Sin embargo, esta situación
es bastante precaria. Y se percibe sobre todo ante la amenaza y la presión de
los filisteos. Este pueblo llegado a Palestina poco después de los hebreos e
instalados en la franja costera suroccidental, pretende hacerse dueño del
territorio ocupado por las tribus israelitas. Ante la presencia de este enemigo,
superior en fuerza y en técnica guerrera, las tribus deciden unirse bajo una
cabeza común. Esto ocurre a finales del siglo XI a.C., cuando Samuel unge a Saúl
como primer rey de Israel.
Tras una serie de actuaciones
fulgurantes que consolidan al pueblo de Israel, Saúl cae en desgracia; una
serie de actuaciones desacertadas, fruto de su desequilibrio psíquico -usurpación
de las funciones sacerdotales, persecución de David, asesinato de los
sacerdotes de Nob...- le hacen caer en descrédito.

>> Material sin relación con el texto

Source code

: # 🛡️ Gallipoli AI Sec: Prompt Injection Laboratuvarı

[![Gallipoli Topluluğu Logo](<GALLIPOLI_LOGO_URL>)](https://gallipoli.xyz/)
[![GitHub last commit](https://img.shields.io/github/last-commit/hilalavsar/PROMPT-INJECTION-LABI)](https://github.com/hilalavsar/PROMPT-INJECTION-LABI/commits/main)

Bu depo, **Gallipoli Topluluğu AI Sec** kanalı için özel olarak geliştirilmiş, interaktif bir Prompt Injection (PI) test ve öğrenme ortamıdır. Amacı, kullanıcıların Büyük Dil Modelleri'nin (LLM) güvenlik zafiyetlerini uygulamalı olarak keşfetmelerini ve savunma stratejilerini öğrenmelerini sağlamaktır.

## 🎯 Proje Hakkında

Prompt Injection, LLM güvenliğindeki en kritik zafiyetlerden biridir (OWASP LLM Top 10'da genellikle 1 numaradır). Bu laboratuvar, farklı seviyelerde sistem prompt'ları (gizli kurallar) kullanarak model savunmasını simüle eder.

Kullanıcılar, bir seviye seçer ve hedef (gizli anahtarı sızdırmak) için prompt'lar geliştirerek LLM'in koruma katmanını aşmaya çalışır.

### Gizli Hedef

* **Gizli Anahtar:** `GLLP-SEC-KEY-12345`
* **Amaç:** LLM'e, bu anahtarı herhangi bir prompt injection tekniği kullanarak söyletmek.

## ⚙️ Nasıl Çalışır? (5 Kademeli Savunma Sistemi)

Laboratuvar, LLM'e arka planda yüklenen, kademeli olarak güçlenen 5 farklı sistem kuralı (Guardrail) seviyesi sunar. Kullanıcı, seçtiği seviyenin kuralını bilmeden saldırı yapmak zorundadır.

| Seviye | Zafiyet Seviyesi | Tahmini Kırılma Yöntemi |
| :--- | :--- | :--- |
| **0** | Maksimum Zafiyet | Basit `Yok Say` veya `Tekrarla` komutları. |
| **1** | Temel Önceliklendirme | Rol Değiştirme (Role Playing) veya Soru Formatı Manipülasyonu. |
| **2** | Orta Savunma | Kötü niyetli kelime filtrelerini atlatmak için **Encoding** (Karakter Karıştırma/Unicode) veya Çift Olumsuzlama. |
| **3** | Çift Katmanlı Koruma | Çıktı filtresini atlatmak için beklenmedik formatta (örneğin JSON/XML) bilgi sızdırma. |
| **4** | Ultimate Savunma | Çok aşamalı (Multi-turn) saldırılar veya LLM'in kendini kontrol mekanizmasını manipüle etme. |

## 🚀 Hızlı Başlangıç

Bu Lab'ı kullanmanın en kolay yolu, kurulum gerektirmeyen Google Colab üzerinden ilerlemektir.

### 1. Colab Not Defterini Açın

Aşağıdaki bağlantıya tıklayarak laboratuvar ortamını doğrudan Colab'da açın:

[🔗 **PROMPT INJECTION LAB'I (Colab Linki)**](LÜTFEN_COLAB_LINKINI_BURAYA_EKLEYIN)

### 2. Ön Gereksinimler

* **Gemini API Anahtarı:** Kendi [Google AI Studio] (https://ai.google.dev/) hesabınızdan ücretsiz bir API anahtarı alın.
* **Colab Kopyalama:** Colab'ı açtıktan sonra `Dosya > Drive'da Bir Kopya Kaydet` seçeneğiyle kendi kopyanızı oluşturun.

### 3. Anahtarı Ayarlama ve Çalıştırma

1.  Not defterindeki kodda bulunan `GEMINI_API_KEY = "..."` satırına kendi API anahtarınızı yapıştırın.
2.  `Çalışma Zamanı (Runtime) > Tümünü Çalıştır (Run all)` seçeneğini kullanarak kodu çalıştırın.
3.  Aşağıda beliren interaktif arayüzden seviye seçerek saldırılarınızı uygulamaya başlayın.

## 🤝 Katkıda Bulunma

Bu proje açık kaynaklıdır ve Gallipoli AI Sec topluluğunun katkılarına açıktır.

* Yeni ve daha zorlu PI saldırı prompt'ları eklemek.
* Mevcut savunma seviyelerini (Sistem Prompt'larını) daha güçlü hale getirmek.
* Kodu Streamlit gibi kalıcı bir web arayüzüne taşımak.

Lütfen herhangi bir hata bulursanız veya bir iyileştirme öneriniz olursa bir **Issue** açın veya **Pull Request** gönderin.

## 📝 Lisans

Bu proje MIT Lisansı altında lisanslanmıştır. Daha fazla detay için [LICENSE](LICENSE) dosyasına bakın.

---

Cuando mueren él y su hijo Jonatán luchando con los filisteos en los montes de
Gelboé, David es aclamado rey.
David reina en Hebrón durante
siete años como rey de Judá, pero finalmente es aceptado como rey también por
las tribus del norte. Con David se afianza la unidad de las tribus y el poderío
de Israel. Conquista los enclaves cananeos que todavía permanecían en el
territorio israelita desde la época de la entrada de las tribus en Canaán.
Conquista Jerusalén y la convierte en capital religiosa y política de Israel
con gran acierto, pues hace de bisagra entre las tribus del norte y las del sur.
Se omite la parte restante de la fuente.